■ **Directions for this task**
The records that follow are to be transcribed in full, leaving out each picture.

• • • •

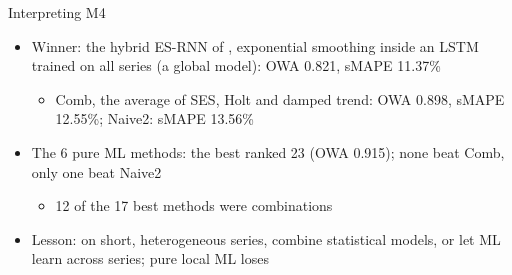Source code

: \begin{frame}{Interpreting M4}
\itemsize{\small}
\begin{itemize}
    \item Winner: the hybrid ES-RNN of , exponential smoothing inside an LSTM trained on all series (a global model): OWA 0.821, sMAPE 11.37\%
    \begin{itemize}
        \item Comb, the average of SES, Holt and damped trend: OWA 0.898, sMAPE 12.55\%; Naive2: sMAPE 13.56\%
    \end{itemize}
    \item The 6 pure ML methods: the best ranked 23 (OWA 0.915); none beat Comb, only one beat Naive2 
    \begin{itemize}
        \item 12 of the 17 best methods were combinations
    \end{itemize}
    \item Lesson: on short, heterogeneous series, combine statistical models, or let ML learn across series; pure local ML loses
\end{itemize}
\end{frame}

• • • •

■ **Result below**
Source code

: \begin{frame}{Interpreting M4}
\itemsize{\small}
\begin{itemize}
    \item Winner: the hybrid ES-RNN of , exponential smoothing inside an LSTM trained on all series (a global model): OWA 0.821, sMAPE 11.37\%
    \begin{itemize}
        \item Comb, the average of SES, Holt and damped trend: OWA 0.898, sMAPE 12.55\%; Naive2: sMAPE 13.56\%
    \end{itemize}
    \item The 6 pure ML methods: the best ranked 23 (OWA 0.915); none beat Comb, only one beat Naive2 
    \begin{itemize}
        \item 12 of the 17 best methods were combinations
    \end{itemize}
    \item Lesson: on short, heterogeneous series, combine statistical models, or let ML learn across series; pure local ML loses
\end{itemize}
\end{frame}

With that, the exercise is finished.